From the line with "the network." through the line with "Optionaly powered by", repeat the entries verbatim, both end lines included, and add nothing.
Top of Material supplied
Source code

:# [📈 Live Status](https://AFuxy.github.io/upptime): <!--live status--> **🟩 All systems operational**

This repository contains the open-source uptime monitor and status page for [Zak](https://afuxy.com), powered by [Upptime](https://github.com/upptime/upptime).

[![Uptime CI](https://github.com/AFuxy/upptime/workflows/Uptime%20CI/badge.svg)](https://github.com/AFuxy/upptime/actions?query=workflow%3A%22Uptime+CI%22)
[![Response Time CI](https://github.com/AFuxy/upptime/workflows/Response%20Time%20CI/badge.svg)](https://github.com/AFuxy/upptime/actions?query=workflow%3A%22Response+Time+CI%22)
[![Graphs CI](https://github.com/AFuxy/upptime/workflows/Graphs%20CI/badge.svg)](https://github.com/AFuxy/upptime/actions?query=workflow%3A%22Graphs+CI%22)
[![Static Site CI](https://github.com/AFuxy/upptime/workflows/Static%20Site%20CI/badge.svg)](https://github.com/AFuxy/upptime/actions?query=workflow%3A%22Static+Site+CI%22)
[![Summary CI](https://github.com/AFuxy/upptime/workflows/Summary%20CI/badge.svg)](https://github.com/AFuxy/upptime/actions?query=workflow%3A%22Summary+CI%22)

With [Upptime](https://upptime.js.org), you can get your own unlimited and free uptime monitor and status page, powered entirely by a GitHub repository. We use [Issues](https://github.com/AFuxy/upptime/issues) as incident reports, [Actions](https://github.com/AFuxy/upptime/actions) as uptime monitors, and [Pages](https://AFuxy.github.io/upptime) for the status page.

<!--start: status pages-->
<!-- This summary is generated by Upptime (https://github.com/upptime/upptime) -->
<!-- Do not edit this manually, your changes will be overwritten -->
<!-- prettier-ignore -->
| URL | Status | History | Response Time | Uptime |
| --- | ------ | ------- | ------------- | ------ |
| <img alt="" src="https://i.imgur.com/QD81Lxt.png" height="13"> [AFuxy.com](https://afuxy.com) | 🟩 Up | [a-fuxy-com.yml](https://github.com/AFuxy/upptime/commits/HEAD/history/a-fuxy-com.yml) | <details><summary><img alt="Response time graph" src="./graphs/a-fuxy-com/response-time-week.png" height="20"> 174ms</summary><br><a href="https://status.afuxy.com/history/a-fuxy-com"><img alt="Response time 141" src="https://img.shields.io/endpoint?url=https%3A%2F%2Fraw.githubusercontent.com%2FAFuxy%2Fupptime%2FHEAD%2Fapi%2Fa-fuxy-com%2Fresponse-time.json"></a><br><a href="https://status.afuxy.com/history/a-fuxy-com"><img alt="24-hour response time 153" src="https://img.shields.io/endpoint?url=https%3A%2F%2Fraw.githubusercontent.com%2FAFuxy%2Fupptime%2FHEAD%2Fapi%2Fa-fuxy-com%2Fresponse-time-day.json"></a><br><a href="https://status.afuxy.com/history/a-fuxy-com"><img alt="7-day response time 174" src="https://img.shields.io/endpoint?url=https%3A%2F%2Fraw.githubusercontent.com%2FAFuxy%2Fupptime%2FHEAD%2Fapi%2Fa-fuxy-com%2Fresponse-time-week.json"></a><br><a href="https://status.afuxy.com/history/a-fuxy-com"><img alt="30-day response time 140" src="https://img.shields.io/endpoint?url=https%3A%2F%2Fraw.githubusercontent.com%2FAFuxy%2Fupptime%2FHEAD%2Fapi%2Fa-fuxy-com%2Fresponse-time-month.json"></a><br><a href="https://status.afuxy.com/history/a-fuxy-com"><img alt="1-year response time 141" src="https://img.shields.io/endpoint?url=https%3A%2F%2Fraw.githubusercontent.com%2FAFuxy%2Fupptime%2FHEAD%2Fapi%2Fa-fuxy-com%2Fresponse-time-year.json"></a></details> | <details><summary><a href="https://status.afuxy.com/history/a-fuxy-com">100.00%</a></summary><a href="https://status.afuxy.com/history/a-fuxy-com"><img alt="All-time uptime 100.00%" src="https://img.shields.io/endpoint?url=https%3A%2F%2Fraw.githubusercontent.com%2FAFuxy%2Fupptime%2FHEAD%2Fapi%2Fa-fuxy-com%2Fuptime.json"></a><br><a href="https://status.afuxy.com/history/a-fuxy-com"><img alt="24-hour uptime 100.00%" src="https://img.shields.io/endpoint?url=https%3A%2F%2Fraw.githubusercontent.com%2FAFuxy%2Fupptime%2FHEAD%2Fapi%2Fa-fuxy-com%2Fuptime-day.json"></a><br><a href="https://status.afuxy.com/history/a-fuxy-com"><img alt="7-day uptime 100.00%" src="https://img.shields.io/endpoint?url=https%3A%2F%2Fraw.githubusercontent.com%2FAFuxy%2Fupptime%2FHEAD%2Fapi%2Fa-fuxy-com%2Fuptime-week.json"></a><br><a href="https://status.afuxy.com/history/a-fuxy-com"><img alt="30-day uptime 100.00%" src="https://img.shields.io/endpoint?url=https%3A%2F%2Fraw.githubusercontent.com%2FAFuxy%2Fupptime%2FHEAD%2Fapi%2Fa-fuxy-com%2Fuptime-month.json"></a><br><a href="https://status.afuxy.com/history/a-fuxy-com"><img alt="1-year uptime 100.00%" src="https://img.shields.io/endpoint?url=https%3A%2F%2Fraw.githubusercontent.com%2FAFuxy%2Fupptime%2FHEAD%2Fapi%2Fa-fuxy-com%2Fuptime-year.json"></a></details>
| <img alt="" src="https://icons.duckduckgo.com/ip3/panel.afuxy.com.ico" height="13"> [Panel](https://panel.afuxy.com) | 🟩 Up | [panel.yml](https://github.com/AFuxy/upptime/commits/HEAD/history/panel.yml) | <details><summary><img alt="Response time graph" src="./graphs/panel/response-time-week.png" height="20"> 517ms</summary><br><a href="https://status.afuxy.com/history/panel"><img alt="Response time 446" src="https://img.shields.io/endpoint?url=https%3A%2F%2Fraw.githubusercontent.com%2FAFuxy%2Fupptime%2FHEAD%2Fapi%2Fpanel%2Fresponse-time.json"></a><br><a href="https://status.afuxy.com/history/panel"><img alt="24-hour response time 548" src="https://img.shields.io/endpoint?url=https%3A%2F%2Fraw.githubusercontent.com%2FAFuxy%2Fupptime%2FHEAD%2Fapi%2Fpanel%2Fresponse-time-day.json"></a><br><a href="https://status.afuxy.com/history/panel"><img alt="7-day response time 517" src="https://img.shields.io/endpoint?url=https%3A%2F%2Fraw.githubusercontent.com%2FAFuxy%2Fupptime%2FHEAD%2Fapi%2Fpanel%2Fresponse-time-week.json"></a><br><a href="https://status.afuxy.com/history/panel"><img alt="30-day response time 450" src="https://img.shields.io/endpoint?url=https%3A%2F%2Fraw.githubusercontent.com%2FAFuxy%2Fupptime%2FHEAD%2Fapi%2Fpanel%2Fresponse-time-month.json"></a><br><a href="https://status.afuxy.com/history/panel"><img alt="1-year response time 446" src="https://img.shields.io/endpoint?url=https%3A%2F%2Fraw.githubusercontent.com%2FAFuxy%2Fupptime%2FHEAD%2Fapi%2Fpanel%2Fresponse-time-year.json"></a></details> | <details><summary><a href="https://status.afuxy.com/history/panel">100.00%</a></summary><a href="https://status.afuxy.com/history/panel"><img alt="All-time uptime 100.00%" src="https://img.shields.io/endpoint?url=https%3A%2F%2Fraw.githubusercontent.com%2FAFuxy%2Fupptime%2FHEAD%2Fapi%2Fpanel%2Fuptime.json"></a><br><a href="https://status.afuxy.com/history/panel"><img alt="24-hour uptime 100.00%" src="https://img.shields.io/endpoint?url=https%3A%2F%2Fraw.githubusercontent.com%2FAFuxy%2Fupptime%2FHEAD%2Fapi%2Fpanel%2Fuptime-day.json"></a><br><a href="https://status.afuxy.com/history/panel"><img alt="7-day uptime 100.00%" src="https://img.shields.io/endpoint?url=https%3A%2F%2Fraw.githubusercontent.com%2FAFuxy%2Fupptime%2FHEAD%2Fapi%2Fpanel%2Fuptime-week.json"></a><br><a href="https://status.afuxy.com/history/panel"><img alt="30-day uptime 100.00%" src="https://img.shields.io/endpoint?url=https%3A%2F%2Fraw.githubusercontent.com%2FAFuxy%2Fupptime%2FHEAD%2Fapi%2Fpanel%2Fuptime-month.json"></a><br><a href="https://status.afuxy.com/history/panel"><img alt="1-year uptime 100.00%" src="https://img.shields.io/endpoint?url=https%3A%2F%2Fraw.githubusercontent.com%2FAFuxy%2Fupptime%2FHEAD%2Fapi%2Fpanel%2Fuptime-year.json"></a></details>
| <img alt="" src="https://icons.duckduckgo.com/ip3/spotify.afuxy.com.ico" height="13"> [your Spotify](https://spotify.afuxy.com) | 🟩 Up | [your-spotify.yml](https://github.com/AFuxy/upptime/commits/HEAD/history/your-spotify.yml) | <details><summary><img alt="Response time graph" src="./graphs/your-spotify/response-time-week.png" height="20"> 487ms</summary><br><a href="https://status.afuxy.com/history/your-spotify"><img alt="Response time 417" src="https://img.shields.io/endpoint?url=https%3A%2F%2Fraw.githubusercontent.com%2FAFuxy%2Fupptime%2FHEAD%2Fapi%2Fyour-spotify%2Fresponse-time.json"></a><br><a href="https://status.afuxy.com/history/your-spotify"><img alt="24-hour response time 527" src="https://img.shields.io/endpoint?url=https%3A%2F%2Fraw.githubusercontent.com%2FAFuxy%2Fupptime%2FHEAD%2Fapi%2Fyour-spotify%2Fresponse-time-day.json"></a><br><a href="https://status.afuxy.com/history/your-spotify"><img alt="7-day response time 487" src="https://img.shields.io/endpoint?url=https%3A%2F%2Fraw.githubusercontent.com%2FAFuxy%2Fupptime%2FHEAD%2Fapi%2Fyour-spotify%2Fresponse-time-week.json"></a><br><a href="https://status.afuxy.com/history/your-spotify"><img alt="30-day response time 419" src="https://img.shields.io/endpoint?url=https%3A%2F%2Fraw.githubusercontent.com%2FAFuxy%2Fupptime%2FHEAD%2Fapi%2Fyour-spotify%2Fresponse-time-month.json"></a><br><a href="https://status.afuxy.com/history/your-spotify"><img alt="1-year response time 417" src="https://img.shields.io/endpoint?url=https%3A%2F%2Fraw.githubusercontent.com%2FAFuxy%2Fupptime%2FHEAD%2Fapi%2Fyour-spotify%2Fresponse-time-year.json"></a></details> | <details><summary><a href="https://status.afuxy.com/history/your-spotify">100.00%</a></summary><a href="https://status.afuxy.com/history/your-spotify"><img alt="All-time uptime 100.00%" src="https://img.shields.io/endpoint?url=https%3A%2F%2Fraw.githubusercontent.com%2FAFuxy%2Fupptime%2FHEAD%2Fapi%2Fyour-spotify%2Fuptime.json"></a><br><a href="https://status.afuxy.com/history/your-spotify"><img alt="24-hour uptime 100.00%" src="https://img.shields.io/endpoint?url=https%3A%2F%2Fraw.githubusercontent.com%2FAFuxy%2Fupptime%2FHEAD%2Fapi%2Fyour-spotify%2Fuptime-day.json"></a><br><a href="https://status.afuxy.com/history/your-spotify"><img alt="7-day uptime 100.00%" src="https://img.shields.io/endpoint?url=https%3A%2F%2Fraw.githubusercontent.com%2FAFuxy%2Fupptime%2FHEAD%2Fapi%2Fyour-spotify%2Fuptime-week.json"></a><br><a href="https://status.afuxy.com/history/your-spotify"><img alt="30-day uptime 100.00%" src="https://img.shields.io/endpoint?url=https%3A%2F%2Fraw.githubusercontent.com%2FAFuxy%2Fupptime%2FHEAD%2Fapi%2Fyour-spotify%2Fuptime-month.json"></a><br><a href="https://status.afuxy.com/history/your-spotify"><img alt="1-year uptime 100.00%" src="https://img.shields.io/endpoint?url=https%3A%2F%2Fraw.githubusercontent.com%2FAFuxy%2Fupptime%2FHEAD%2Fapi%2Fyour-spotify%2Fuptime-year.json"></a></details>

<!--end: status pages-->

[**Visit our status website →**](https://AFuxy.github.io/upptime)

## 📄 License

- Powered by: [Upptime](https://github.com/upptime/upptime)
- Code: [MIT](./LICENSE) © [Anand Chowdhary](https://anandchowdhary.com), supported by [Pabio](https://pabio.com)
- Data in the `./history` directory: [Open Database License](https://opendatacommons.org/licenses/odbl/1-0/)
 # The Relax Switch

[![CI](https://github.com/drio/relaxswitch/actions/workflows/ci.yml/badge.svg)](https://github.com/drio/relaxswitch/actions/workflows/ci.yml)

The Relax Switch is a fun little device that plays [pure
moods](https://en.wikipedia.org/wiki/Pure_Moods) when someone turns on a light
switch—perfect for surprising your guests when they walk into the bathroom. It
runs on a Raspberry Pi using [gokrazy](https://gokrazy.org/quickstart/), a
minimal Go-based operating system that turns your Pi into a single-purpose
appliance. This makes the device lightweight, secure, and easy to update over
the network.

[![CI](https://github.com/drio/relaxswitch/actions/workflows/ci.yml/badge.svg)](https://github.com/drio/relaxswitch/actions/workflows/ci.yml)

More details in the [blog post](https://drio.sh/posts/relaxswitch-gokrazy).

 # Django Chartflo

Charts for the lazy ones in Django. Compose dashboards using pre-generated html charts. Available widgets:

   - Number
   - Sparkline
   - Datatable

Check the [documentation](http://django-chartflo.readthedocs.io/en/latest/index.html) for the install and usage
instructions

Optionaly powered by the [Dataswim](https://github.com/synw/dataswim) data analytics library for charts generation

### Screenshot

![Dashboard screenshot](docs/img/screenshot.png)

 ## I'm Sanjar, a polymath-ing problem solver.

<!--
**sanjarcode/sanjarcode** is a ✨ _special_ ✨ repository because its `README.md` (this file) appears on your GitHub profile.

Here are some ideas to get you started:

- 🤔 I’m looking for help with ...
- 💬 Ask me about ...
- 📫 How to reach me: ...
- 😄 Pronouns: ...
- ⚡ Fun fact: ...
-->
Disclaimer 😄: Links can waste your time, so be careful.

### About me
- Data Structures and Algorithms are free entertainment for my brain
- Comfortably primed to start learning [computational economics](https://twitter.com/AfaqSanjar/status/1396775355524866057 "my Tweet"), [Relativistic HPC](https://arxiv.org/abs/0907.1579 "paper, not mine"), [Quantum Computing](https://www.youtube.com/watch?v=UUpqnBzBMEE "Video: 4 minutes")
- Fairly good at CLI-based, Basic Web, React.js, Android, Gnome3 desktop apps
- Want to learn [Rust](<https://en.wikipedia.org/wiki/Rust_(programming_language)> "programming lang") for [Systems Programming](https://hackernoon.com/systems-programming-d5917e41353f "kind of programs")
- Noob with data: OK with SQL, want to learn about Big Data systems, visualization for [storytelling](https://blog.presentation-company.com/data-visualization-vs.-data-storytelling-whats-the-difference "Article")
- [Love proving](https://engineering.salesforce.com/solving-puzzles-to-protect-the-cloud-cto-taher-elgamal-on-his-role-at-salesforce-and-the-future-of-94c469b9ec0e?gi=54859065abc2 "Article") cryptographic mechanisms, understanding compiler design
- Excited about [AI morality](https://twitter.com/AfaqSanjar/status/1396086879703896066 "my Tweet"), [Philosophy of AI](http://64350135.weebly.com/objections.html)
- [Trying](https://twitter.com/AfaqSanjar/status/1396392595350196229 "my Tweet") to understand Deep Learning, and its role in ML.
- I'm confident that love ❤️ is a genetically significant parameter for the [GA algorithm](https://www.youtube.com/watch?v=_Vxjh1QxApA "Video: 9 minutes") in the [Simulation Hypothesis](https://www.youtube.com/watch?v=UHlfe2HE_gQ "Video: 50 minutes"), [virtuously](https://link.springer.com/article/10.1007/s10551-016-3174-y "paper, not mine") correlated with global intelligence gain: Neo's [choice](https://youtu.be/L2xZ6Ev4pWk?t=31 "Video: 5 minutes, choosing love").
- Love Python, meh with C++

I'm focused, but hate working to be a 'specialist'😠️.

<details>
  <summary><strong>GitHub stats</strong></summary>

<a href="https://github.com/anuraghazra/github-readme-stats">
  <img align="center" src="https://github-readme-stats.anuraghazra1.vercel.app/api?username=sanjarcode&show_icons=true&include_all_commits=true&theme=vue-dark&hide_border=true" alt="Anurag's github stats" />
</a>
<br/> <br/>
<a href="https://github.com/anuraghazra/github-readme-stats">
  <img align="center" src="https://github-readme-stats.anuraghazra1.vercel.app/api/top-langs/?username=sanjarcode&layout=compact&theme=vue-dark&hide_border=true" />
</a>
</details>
Bottom of Material supplied
# Reply to the exercise
the network.

[![CI](https://github.com/drio/relaxswitch/actions/workflows/ci.yml/badge.svg)](https://github.com/drio/relaxswitch/actions/workflows/ci.yml)

More details in the [blog post](https://drio.sh/posts/relaxswitch-gokrazy).

 # Django Chartflo

Charts for the lazy ones in Django. Compose dashboards using pre-generated html charts. Available widgets:

   - Number
   - Sparkline
   - Datatable

Check the [documentation](http://django-chartflo.readthedocs.io/en/latest/index.html) for the install and usage
instructions

Optionaly powered by the [Dataswim](https://github.com/synw/dataswim) data analytics library for charts generation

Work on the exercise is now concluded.